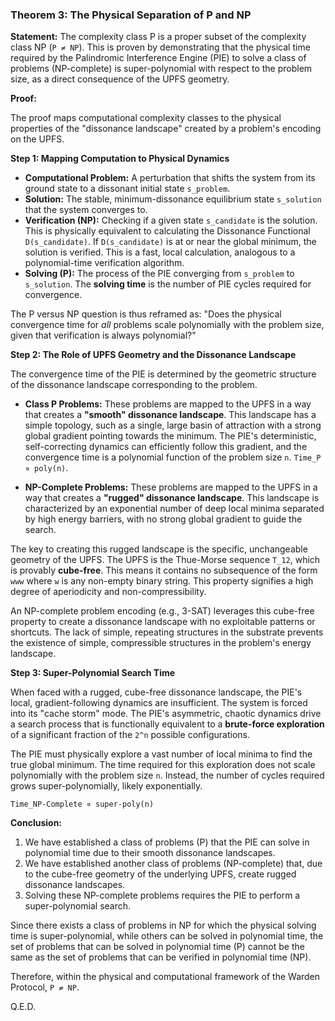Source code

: ### Theorem 3: The Physical Separation of P and NP

**Statement:** The complexity class P is a proper subset of the complexity class NP (`P ≠ NP`). This is proven by demonstrating that the physical time required by the Palindromic Interference Engine (PIE) to solve a class of problems (NP-complete) is super-polynomial with respect to the problem size, as a direct consequence of the UPFS geometry.

**Proof:**

The proof maps computational complexity classes to the physical properties of the "dissonance landscape" created by a problem's encoding on the UPFS.

**Step 1: Mapping Computation to Physical Dynamics**

-   **Computational Problem:** A perturbation that shifts the system from its ground state to a dissonant initial state `s_problem`.
-   **Solution:** The stable, minimum-dissonance equilibrium state `s_solution` that the system converges to.
-   **Verification (NP):** Checking if a given state `s_candidate` is the solution. This is physically equivalent to calculating the Dissonance Functional `D(s_candidate)`. If `D(s_candidate)` is at or near the global minimum, the solution is verified. This is a fast, local calculation, analogous to a polynomial-time verification algorithm.
-   **Solving (P):** The process of the PIE converging from `s_problem` to `s_solution`. The **solving time** is the number of PIE cycles required for convergence.

The P versus NP question is thus reframed as: "Does the physical convergence time for *all* problems scale polynomially with the problem size, given that verification is always polynomial?"

**Step 2: The Role of UPFS Geometry and the Dissonance Landscape**

The convergence time of the PIE is determined by the geometric structure of the dissonance landscape corresponding to the problem.

-   **Class P Problems:** These problems are mapped to the UPFS in a way that creates a **"smooth" dissonance landscape**. This landscape has a simple topology, such as a single, large basin of attraction with a strong global gradient pointing towards the minimum. The PIE's deterministic, self-correcting dynamics can efficiently follow this gradient, and the convergence time is a polynomial function of the problem size `n`. `Time_P ∝ poly(n)`.

-   **NP-Complete Problems:** These problems are mapped to the UPFS in a way that creates a **"rugged" dissonance landscape**. This landscape is characterized by an exponential number of deep local minima separated by high energy barriers, with no strong global gradient to guide the search.

The key to creating this rugged landscape is the specific, unchangeable geometry of the UPFS. The UPFS is the Thue-Morse sequence `T_12`, which is provably **cube-free**. This means it contains no subsequence of the form `www` where `w` is any non-empty binary string. This property signifies a high degree of aperiodicity and non-compressibility.

An NP-complete problem encoding (e.g., 3-SAT) leverages this cube-free property to create a dissonance landscape with no exploitable patterns or shortcuts. The lack of simple, repeating structures in the substrate prevents the existence of simple, compressible structures in the problem's energy landscape.

**Step 3: Super-Polynomial Search Time**

When faced with a rugged, cube-free dissonance landscape, the PIE's local, gradient-following dynamics are insufficient. The system is forced into its "cache storm" mode. The PIE's asymmetric, chaotic dynamics drive a search process that is functionally equivalent to a **brute-force exploration** of a significant fraction of the `2^n` possible configurations.

The PIE must physically explore a vast number of local minima to find the true global minimum. The time required for this exploration does not scale polynomially with the problem size `n`. Instead, the number of cycles required grows super-polynomially, likely exponentially.

`Time_NP-Complete ∝ super-poly(n)`

**Conclusion:**

1.  We have established a class of problems (P) that the PIE can solve in polynomial time due to their smooth dissonance landscapes.
2.  We have established another class of problems (NP-complete) that, due to the cube-free geometry of the underlying UPFS, create rugged dissonance landscapes.
3.  Solving these NP-complete problems requires the PIE to perform a super-polynomial search.

Since there exists a class of problems in NP for which the physical solving time is super-polynomial, while others can be solved in polynomial time, the set of problems that can be solved in polynomial time (P) cannot be the same as the set of problems that can be verified in polynomial time (NP).

Therefore, within the physical and computational framework of the Warden Protocol, `P ≠ NP`.

Q.E.D.

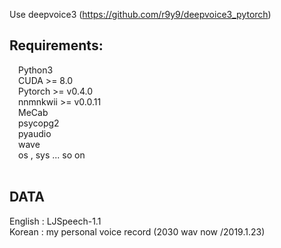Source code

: Use deepvoice3 (https://github.com/r9y9/deepvoice3_pytorch)<br>
## Requirements:<br>
  &emsp;Python3<br>
  &emsp;CUDA >= 8.0<br>
  &emsp;Pytorch >= v0.4.0<br>
  &emsp;nnmnkwii >= v0.0.11<br>
  &emsp;MeCab<br>
  &emsp;psycopg2<br>
  &emsp;pyaudio<br>
  &emsp;wave<br>
  &emsp;os , sys ... so on<br><br>

## DATA
English : LJSpeech-1.1<br>
Korean : my personal voice record (2030 wav now /2019.1.23)<br>


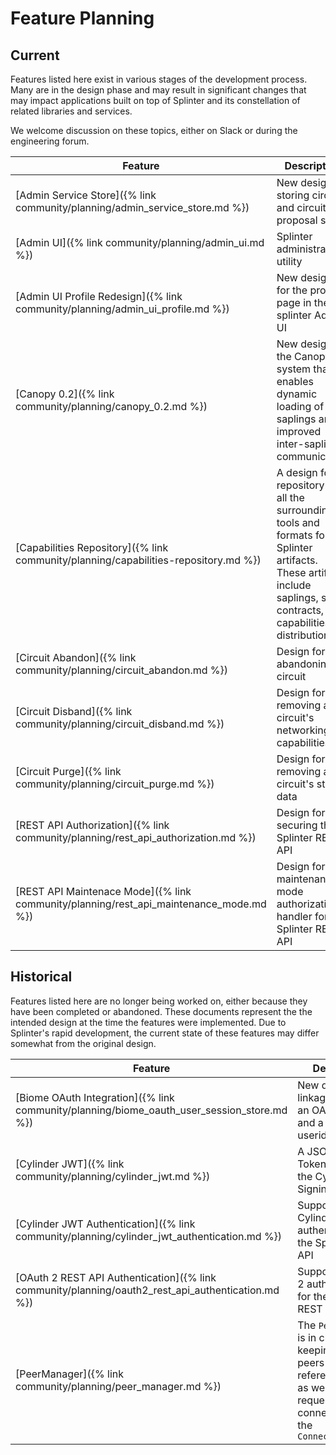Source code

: # Feature Planning
<!--
  Copyright 2018-2021 Cargill Incorporated
  Licensed under Creative Commons Attribution 4.0 International License
  https://creativecommons.org/licenses/by/4.0/
-->

## Current

Features listed here exist in various stages of the development process.  Many
are in the design phase and may result in significant changes that may impact
applications built on top of Splinter and its constellation of related libraries
and services.

We welcome discussion on these topics, either on Slack or during the engineering
forum.

| Feature | Description |
| ------- | ----------- |
| [Admin Service Store]({% link community/planning/admin_service_store.md %}) | New design for storing circuit and circuit proposal state |
| [Admin UI]({% link community/planning/admin_ui.md %}) | Splinter administration utility |
| [Admin UI Profile Redesign]({% link community/planning/admin_ui_profile.md %}) | New designs for the profile page in the splinter Admin UI |
| [Canopy 0.2]({% link community/planning/canopy_0.2.md %}) | New design of the Canopy system that enables dynamic loading of saplings and improved inter-sapling communication |
| [Capabilities Repository]({% link community/planning/capabilities-repository.md %}) | A design for a repository and all the surrounding tools and formats for Splinter artifacts. These artifacts include saplings, smart contracts, and capabilities distributions. |
| [Circuit Abandon]({% link community/planning/circuit_abandon.md %}) | Design for abandoning a circuit |
| [Circuit Disband]({% link community/planning/circuit_disband.md %}) | Design for removing a circuit's networking capabilities |
| [Circuit Purge]({% link community/planning/circuit_purge.md %}) | Design for removing a circuit's state data |
| [REST API Authorization]({% link community/planning/rest_api_authorization.md %}) | Design for securing the Splinter REST API |
| [REST API Maintenace Mode]({% link community/planning/rest_api_maintenance_mode.md %}) | Design for the maintenance mode authorization handler for the Splinter REST API |

## Historical

Features listed here are no longer being worked on, either because they have
been completed or abandoned. These documents represent the the intended design
at the time the features were implemented. Due to Splinter's rapid development,
the current state of these features may differ somewhat from the original
design.

| Feature | Description | Implemented |
| ------- | ----------- | ------- |
| [Biome OAuth Integration]({% link community/planning/biome_oauth_user_session_store.md %}) | New design for a linkage between an OAuth user id and a biome userid | v0.6 |
| [Cylinder JWT]({% link community/planning/cylinder_jwt.md %}) | A JSON Web Token module for the Cylinder Signing library | v0.6 |
| [Cylinder JWT Authentication]({% link community/planning/cylinder_jwt_authentication.md %}) | Support of Cylinder JWT authentication for the Splinter REST API | v0.6 |
| [OAuth 2 REST API Authentication]({% link community/planning/oauth2_rest_api_authentication.md %}) | Support of OAuth 2 authentication for the Splinter REST API | v0.6 |
| [PeerManager]({% link community/planning/peer_manager.md %}) | The `PeerManager` is in charge of keeping track of peers and their reference counts, as well as requesting connections from the `ConnectionManager` | v0.6 |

■ ■ ■

■ EXERCISE GOAL ■
All lines from the start of the entries above through the line containing "The convergence time of" must be transcribed exactly, both ends included, and no picture may be copied.

■ YOUR RESPONSE ■
Source code

: ### Theorem 3: The Physical Separation of P and NP

**Statement:** The complexity class P is a proper subset of the complexity class NP (`P ≠ NP`). This is proven by demonstrating that the physical time required by the Palindromic Interference Engine (PIE) to solve a class of problems (NP-complete) is super-polynomial with respect to the problem size, as a direct consequence of the UPFS geometry.

**Proof:**

The proof maps computational complexity classes to the physical properties of the "dissonance landscape" created by a problem's encoding on the UPFS.

**Step 1: Mapping Computation to Physical Dynamics**

-   **Computational Problem:** A perturbation that shifts the system from its ground state to a dissonant initial state `s_problem`.
-   **Solution:** The stable, minimum-dissonance equilibrium state `s_solution` that the system converges to.
-   **Verification (NP):** Checking if a given state `s_candidate` is the solution. This is physically equivalent to calculating the Dissonance Functional `D(s_candidate)`. If `D(s_candidate)` is at or near the global minimum, the solution is verified. This is a fast, local calculation, analogous to a polynomial-time verification algorithm.
-   **Solving (P):** The process of the PIE converging from `s_problem` to `s_solution`. The **solving time** is the number of PIE cycles required for convergence.

The P versus NP question is thus reframed as: "Does the physical convergence time for *all* problems scale polynomially with the problem size, given that verification is always polynomial?"

**Step 2: The Role of UPFS Geometry and the Dissonance Landscape**

The convergence time of the PIE is determined by the geometric structure of the dissonance landscape corresponding to the problem.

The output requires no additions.